#### [DIRECTIONS FOR THIS TASK]
The material below holds pictures, which are to be left out; copy exactly the lines from the one with "- Functions can" through the one with "Just a quick".

#### [MATERIAL SHOWN]

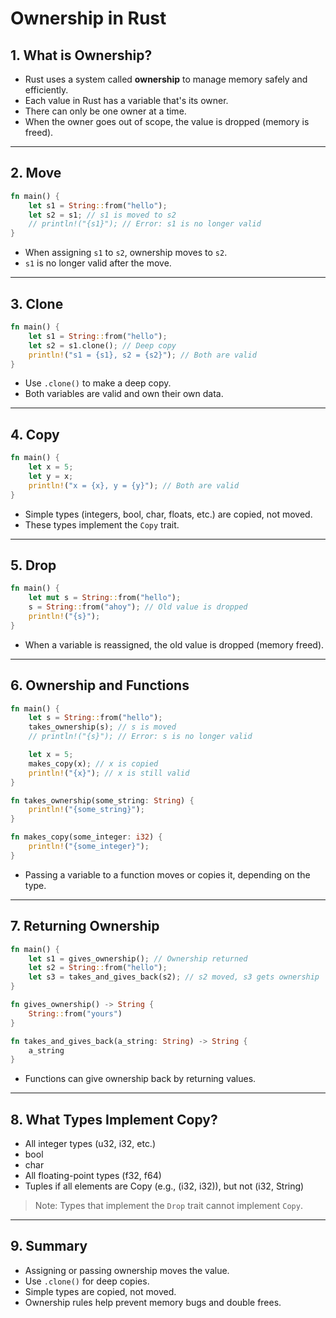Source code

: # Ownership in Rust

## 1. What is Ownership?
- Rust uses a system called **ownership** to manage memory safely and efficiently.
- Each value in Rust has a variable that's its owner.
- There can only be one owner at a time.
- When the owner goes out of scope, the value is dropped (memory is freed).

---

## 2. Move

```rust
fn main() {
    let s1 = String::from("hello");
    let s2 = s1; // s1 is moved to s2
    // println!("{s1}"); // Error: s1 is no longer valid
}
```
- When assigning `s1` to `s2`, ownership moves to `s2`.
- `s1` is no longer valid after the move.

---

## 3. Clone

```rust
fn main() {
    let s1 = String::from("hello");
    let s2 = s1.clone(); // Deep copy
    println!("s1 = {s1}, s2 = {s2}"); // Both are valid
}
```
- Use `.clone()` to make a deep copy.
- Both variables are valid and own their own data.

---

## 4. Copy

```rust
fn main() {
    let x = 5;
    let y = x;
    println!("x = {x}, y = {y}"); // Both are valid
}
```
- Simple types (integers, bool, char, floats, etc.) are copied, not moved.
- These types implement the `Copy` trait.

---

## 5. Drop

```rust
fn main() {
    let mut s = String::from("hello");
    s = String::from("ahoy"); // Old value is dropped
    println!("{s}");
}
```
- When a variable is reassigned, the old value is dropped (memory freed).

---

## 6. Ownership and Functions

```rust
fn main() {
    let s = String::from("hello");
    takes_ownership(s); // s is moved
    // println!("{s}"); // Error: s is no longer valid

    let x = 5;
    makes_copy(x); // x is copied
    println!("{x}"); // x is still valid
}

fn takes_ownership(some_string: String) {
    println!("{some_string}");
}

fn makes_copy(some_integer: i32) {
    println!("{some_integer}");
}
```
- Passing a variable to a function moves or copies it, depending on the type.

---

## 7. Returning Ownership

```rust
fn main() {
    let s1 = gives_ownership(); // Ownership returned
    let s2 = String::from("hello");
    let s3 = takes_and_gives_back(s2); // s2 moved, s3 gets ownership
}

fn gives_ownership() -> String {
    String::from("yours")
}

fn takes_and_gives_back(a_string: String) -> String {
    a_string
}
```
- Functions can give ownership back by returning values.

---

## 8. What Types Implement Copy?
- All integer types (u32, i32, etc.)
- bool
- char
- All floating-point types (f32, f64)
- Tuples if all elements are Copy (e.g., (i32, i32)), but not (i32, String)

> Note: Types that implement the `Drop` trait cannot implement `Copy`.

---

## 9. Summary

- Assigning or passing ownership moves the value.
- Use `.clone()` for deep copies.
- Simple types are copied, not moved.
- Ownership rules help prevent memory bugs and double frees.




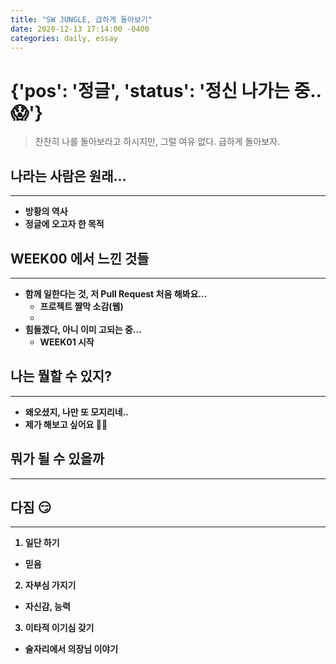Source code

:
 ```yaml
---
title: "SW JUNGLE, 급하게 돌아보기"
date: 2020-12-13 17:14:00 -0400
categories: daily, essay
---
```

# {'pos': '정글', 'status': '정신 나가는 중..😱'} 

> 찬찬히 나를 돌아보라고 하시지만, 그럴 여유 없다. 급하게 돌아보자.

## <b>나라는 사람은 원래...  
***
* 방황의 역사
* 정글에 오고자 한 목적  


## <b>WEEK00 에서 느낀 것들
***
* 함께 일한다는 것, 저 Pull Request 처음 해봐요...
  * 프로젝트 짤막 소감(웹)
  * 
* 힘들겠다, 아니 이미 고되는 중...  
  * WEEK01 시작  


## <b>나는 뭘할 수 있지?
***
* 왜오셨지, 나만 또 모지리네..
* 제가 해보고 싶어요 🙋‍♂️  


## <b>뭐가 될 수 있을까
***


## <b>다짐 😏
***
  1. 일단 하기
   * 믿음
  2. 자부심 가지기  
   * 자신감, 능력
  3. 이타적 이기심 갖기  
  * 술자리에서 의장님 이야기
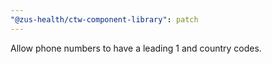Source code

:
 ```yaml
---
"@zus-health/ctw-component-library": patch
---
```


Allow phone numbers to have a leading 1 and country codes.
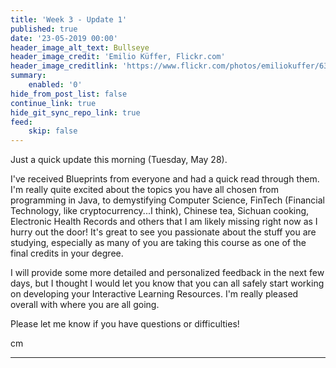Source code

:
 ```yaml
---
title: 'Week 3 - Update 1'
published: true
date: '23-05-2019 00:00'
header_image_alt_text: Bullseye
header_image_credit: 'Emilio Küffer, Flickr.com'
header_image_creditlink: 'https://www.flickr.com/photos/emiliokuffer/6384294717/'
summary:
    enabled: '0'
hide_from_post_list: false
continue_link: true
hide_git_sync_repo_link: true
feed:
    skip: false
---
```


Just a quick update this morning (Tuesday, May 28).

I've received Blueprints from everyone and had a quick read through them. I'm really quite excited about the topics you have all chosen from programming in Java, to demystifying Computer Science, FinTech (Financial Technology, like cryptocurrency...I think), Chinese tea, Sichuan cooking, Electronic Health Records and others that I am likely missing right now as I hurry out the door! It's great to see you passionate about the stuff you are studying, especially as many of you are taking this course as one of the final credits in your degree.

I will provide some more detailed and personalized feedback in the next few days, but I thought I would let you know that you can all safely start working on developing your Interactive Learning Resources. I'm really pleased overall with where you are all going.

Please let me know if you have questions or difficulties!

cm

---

==

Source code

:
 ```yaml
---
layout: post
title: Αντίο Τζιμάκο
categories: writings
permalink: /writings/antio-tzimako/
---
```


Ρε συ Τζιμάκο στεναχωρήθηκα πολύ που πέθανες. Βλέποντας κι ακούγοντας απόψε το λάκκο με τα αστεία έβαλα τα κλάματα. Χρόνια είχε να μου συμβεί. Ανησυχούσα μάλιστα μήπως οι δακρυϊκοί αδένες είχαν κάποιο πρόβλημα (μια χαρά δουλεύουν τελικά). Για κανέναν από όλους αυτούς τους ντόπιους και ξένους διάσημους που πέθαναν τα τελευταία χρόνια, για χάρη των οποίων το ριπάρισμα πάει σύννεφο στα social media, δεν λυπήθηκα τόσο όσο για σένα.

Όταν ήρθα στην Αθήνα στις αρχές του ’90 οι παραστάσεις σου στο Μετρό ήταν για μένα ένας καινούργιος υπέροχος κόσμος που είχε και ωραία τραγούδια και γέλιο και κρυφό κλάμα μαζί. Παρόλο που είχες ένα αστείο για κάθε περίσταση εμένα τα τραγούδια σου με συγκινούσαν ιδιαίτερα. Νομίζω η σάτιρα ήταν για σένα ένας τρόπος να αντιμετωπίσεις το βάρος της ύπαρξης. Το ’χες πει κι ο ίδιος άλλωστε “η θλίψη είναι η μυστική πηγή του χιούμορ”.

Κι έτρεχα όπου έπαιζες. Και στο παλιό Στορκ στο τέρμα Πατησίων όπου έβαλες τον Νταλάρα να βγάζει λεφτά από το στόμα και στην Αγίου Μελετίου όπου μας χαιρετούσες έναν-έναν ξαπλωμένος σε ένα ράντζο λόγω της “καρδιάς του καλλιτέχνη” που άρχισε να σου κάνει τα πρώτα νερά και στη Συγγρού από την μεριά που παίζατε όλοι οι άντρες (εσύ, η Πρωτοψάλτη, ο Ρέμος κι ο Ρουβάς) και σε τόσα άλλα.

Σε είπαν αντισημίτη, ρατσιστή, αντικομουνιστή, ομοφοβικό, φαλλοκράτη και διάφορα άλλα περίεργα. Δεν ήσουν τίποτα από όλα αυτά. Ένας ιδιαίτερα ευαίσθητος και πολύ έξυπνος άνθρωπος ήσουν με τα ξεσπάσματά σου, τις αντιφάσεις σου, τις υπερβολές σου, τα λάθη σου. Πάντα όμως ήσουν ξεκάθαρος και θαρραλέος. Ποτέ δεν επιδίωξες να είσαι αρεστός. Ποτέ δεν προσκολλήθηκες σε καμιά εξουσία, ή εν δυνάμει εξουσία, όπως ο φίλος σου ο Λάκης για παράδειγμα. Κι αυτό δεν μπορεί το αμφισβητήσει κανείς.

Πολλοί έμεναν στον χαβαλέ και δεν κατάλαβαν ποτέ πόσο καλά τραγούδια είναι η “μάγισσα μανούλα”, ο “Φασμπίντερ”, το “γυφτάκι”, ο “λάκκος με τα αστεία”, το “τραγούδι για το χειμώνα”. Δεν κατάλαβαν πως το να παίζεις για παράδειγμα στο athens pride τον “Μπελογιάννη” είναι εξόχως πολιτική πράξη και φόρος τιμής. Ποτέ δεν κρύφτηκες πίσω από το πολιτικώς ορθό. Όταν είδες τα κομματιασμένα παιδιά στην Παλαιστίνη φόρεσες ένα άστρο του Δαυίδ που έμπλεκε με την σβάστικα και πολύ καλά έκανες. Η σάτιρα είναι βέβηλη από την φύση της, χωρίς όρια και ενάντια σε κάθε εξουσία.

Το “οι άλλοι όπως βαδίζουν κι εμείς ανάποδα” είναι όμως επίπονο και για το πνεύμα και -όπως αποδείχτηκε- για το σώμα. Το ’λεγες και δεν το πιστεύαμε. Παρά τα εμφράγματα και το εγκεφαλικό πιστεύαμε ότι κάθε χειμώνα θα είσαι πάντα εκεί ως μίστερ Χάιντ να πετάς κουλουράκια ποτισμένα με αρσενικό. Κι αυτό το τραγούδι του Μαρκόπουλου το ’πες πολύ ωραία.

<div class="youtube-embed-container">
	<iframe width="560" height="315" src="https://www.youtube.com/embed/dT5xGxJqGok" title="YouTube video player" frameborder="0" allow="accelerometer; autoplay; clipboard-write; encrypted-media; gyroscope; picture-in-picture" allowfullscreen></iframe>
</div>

#### [EXERCISE ANSWER]
- Functions can give ownership back by returning values.

---

## 8. What Types Implement Copy?
- All integer types (u32, i32, etc.)
- bool
- char
- All floating-point types (f32, f64)
- Tuples if all elements are Copy (e.g., (i32, i32)), but not (i32, String)

> Note: Types that implement the `Drop` trait cannot implement `Copy`.

---

## 9. Summary

- Assigning or passing ownership moves the value.
- Use `.clone()` for deep copies.
- Simple types are copied, not moved.
- Ownership rules help prevent memory bugs and double frees.




Source code

:
 ```yaml
---
title: "SW JUNGLE, 급하게 돌아보기"
date: 2020-12-13 17:14:00 -0400
categories: daily, essay
---
```

# {'pos': '정글', 'status': '정신 나가는 중..😱'} 

> 찬찬히 나를 돌아보라고 하시지만, 그럴 여유 없다. 급하게 돌아보자.

## <b>나라는 사람은 원래...  
***
* 방황의 역사
* 정글에 오고자 한 목적  


## <b>WEEK00 에서 느낀 것들
***
* 함께 일한다는 것, 저 Pull Request 처음 해봐요...
  * 프로젝트 짤막 소감(웹)
  * 
* 힘들겠다, 아니 이미 고되는 중...  
  * WEEK01 시작  


## <b>나는 뭘할 수 있지?
***
* 왜오셨지, 나만 또 모지리네..
* 제가 해보고 싶어요 🙋‍♂️  


## <b>뭐가 될 수 있을까
***


## <b>다짐 😏
***
  1. 일단 하기
   * 믿음
  2. 자부심 가지기  
   * 자신감, 능력
  3. 이타적 이기심 갖기  
  * 술자리에서 의장님 이야기
Source code

:
 ```yaml
---
"@zus-health/ctw-component-library": patch
---
```


Allow phone numbers to have a leading 1 and country codes.
Source code

:
 ```yaml
---
title: 'Week 3 - Update 1'
published: true
date: '23-05-2019 00:00'
header_image_alt_text: Bullseye
header_image_credit: 'Emilio Küffer, Flickr.com'
header_image_creditlink: 'https://www.flickr.com/photos/emiliokuffer/6384294717/'
summary:
    enabled: '0'
hide_from_post_list: false
continue_link: true
hide_git_sync_repo_link: true
feed:
    skip: false
---
```


Just a quick update this morning (Tuesday, May 28).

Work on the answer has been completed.